While now beginning a long prison term for an act of extreme domestic violence that left his estranged wife lucky to survive, Pearse McAuley (50) became notorious for his terrorist activities.
While never convicted of murder, the former Provisional IRA man was a member of the gang that killed Det Garda Jerry McCabe in a botched armed raid in 1996.
Det McCabe was shot dead and his partner Det Garda Ben O'Sullivan left wounded and critically ill when an IRA gang opened fire on their car as they were providing an armed escort for a van delivering money to a post office in Adare, Co Limerick, on June 7th, 1996.

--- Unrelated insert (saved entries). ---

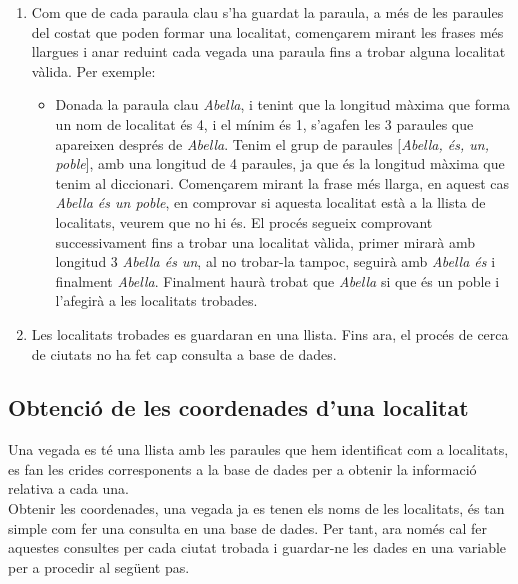 \documentclass[12pt,a4paper,openright,oneside]{article}
\numberwithin{equation}{section}
\theoremstyle{definition}
\begin{document}
\begin{enumerate}
\begin{enumerate}
\item Com que de cada paraula clau s'ha guardat la paraula, a més de les paraules del costat que poden formar una localitat, començarem mirant les frases més llargues i anar reduint cada vegada una paraula fins a trobar alguna localitat vàlida. Per exemple:
\begin{itemize}
\item Donada la paraula clau \emph{Abella}, i tenint que la longitud màxima que forma un nom de localitat és 4, i el mínim és 1, s'agafen les 3 paraules que apareixen després de \emph{Abella}. Tenim el grup de paraules [\emph{Abella, és, un, poble}], amb una longitud de 4 paraules, ja que és la longitud màxima que tenim al diccionari. Començarem mirant la frase més llarga, en aquest cas \emph{Abella és un poble}, en comprovar si aquesta localitat està a la llista de localitats, veurem que no hi és. El procés segueix comprovant successivament fins a trobar una localitat vàlida, primer mirarà amb longitud 3 \emph{Abella és un}, al no trobar-la tampoc, seguirà amb \emph{Abella és} i finalment \emph{Abella}. Finalment haurà trobat que \emph{Abella} si que és un poble i l'afegirà a les localitats trobades.
\end{itemize}
\item Les localitats trobades es guardaran en una llista. Fins ara, el procés de cerca de ciutats no ha fet cap consulta a base de dades.
\end{enumerate}
\end{enumerate}
 
\subsection{Obtenció de les coordenades d'una localitat}
Una vegada es té una llista amb les paraules que hem identificat com a localitats, es fan les crides corresponents a la base de dades per a obtenir la informació relativa a cada una.\\
Obtenir les coordenades, una vegada ja es tenen els noms de les localitats, és tan simple com fer una consulta en una base de dades. Per tant, ara només cal fer aquestes consultes per cada ciutat trobada i guardar-ne les dades en una variable per a procedir al següent pas.
\end{document}
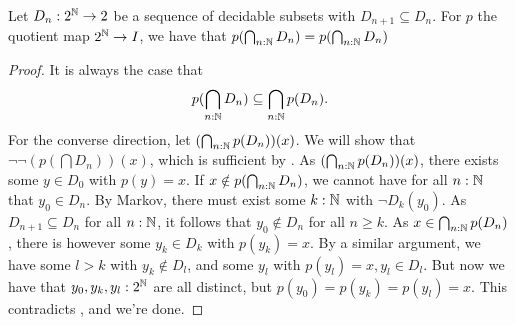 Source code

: %
%
%
%
%
%
%
%


\begin{lemma}
  Let $D_n:2^{\mathbb{N}} \to 2$ be a sequence of decidable subsets with $D_{n+1}\subseteq D_n$.
  For $p$ the quotient map $2^{\mathbb{N}} \to I$, we have that 
  $p(\bigcap_{n:\mathbb{N}} D_n) = p(\bigcap_{n:\mathbb{N}} D_n)$
\end{lemma}
\begin{proof}
  It is always the case that $$p(\bigcap_{n:\mathbb{N}} D_n) \subseteq \bigcap_{n:\mathbb{N}} p(D_n).$$
  For the converse direction, let $(\bigcap_{n:\mathbb{N}} p(D_n))(x)$. 
  We will show that $ \neg \neg (p(\bigcap D_n)) (x)$, which is sufficient by . 
%
  As $(\bigcap_{n:\mathbb{N}} p(D_n))(x)$, there exists some $y\in D_0$ with $p(y) = x$. 
%
  If $x\notin p(\bigcap_{n:\mathbb{N}} D_n)$, we cannot have for all $n:\mathbb{N}$ that $y_0 \in  D_n$. 
  By Markov, there must exist some $k:\mathbb{N}$ with $\neg D_k(y_0)$. 
  As $D_{n+1}\subseteq D_n$ for all $n:\mathbb{N}$, it follows that $y_0\notin D_n$ for all $n\geq k$. 
%
  As $x\in \bigcap_{n:\mathbb{N}}p(D_n)$, there is however some $y_k\in D_k$ with $p(y_k) = x$. 
  By a similar argument, we have some $l>k$ with $y_k\notin D_l$, and some $y_l$ with $p(y_l) = x, y_l \in D_l$. 
  But now we have that $y_0, y_k, y_l:2^{\mathbb{N}}$ are all distinct, but $p(y_0) = p(y_k) = p(y_l) = x$. 
  This contradicts , and we're done. 
\end{proof}


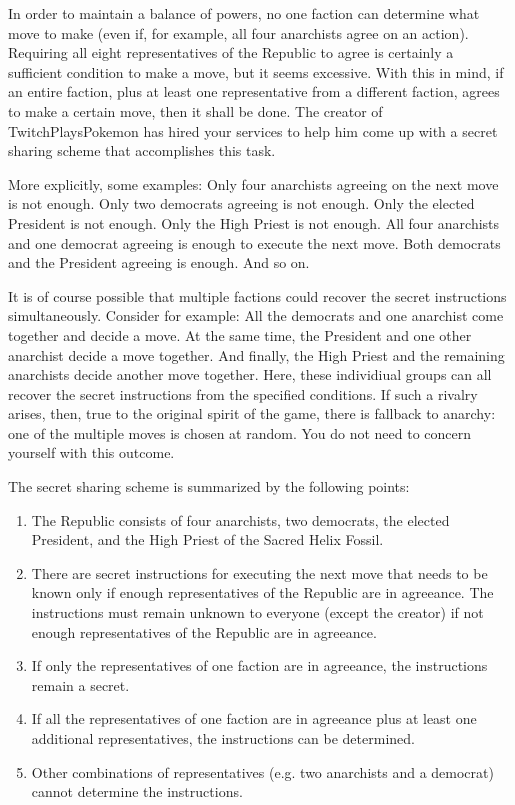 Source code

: \documentclass[]{article}
\begin{document}
\begin{qunlist}
In order to maintain a balance of powers, no one faction can determine what move to make (even if, for example, all four anarchists agree on an action). Requiring all eight representatives of the Republic to agree is certainly a sufficient condition to make a move, but it seems excessive. With this in mind, if an entire faction, plus at least one representative from a different faction, agrees to make a certain move, then it shall be done.
The creator of TwitchPlaysPokemon has hired your services to help him come up with a secret sharing scheme that accomplishes this task.

More explicitly, some examples: 
Only four anarchists agreeing on the next move is not enough. 
Only two democrats agreeing is not enough. 
Only the elected President is not enough. 
Only the High Priest is not enough. 
All four anarchists and one democrat agreeing is enough to execute the next move.
Both democrats and the President agreeing is enough.
And so on.

It is of course possible that multiple factions could recover the secret instructions simultaneously.
Consider for example: All the democrats and one anarchist come together and decide a move. 
At the same time, the President and one other anarchist decide a move together. 
And finally, the High Priest and the remaining anarchists decide another move together. 
Here, these individiual groups can all recover the secret instructions from the specified conditions.
If such a rivalry arises, then, true to the original spirit of the game, there is fallback to anarchy: one of the multiple moves is chosen at random.
You do not need to concern yourself with this outcome.

The secret sharing scheme is summarized by the following points:

\begin{enumerate}
\item  The Republic consists of four anarchists, two democrats, the elected President, and the High Priest of the Sacred Helix Fossil.
\item  There are secret instructions for executing the next move that needs to be known only if enough representatives of the Republic are in agreeance. The instructions must remain unknown to everyone (except the creator) if not enough representatives of the Republic are in agreeance.
\item  If only the representatives of one faction are in agreeance, the instructions remain a secret.
\item  If all the representatives of one faction are in agreeance plus at least one additional representatives, the instructions can be determined.
\item  Other combinations of representatives (e.g. two anarchists and a democrat) cannot determine the instructions.
\end{enumerate}



\end{qunlist}
\end{document}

The killing, in which AK 47s were used, occurred just four months after the breakdown of the first IRA ceasefire.
McAuley, originally from Strabane, was convicted before the Special Criminal Court in 1999 of Det McCabe's manslaughter along with Limerick men Jeremiah Sheehy, Michael O'Neill and Kevin Walsh.
McAuley was on the run from both the British and Irish authorities at the time of the attack in Adare and when sentenced he and Walsh were jailed for 14 years for Det McCabe’s killing.
The two men were released in 2009 after serving their full sentences. Sheehy and O’Neill were released before them, having been jailed for 12 and 11 years respectively.
Sinn Féin made repeated efforts to secure the men’s early release under the Belfast (Good Friday) Agreement. Though they served their full terms, the conditions they were kept in while in jail were regarded as contentious.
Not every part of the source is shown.